### What to produce
Every line with the word "diamond" in it should be extracted from the data that follows.
** Opening The data block **
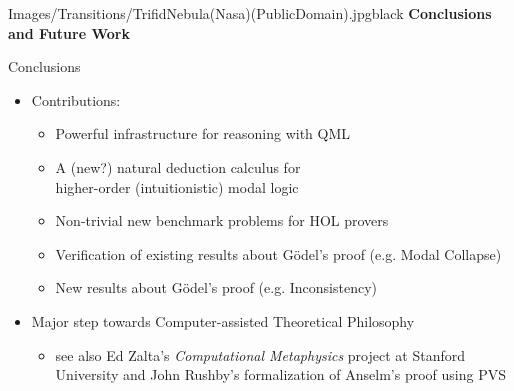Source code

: 
\begin{transitionframe}{Images/Transitions/TrifidNebula(Nasa)(PublicDomain).jpg}{black}
\textbf{Conclusions and Future Work}
\end{transitionframe}






\begin{frame}{Conclusions} \large

\begin{itemize}
\item Contributions: \\[.5em]
\begin{itemize}
\item Powerful infrastructure for reasoning with QML
\item A (new?) natural deduction calculus for \\ higher-order (intuitionistic) modal logic
\item Non-trivial new benchmark problems for HOL provers
\item Verification of existing results about G\"odel's proof (e.g. Modal Collapse)
\item New results about G\"odel's proof (e.g. Inconsistency)
\end{itemize}


\item Major step towards \alert{Computer-assisted Theoretical Philosophy}
 \begin{itemize}
  \item see also Ed Zalta's \emph{Computational Metaphysics} project at Stanford University and John Rushby's formalization of Anselm's proof using PVS
  \end{itemize}
\end{itemize}
\end{frame}

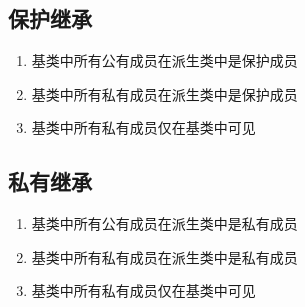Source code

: \subsection{保护继承}

\begin{enumerate}
    \item 基类中所有公有成员在派生类中是保护成员
    \item 基类中所有私有成员在派生类中是保护成员
    \item 基类中所有私有成员仅在基类中可见
\end{enumerate}


\subsection{私有继承}

\begin{enumerate}
    \item 基类中所有公有成员在派生类中是私有成员
    \item 基类中所有私有成员在派生类中是私有成员
    \item 基类中所有私有成员仅在基类中可见
\end{enumerate}

\newpage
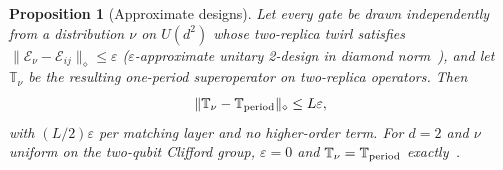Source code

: \documentclass[aps,prx,reprint,superscriptaddress,nobibnotes,longbibliography]{revtex4-2}
\newtheorem{proposition}{Proposition}
\theoremstyle{remark}
\newcommand{\Tper}{\mathbb T_{\rm period}}
\begin{document}
\begin{proposition}[Approximate designs]
\label{prop:design}
Let every gate be drawn independently from a distribution $\nu$ on $U(d^2)$ whose two-replica twirl satisfies $\|\mathcal E_\nu-\mathcal E_{ij}\|_\diamond\le\varepsilon$ ($\varepsilon$-approximate unitary 2-design in diamond norm~\cite{Brandao2016}), and let $\mathbb T_\nu$ be the resulting one-period superoperator on two-replica operators.  Then
\begin{equation}
 \|\mathbb T_\nu-\Tper\|_\diamond\le L\varepsilon,
 \label{eq:designbound}
\end{equation}
with $(L/2)\varepsilon$ per matching layer and no higher-order term.  For $d=2$ and $\nu$ uniform on the two-qubit Clifford group, $\varepsilon=0$ and $\mathbb T_\nu=\Tper$ exactly~\cite{DiVincenzo2002}.
\end{proposition}
\end{document}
** Closing The data block **
### Result of this task
Let every gate be drawn independently from a distribution $\nu$ on $U(d^2)$ whose two-replica twirl satisfies $\|\mathcal E_\nu-\mathcal E_{ij}\|_\diamond\le\varepsilon$ ($\varepsilon$-approximate unitary 2-design in diamond norm~\cite{Brandao2016}), and let $\mathbb T_\nu$ be the resulting one-period superoperator on two-replica operators.  Then
 \|\mathbb T_\nu-\Tper\|_\diamond\le L\varepsilon,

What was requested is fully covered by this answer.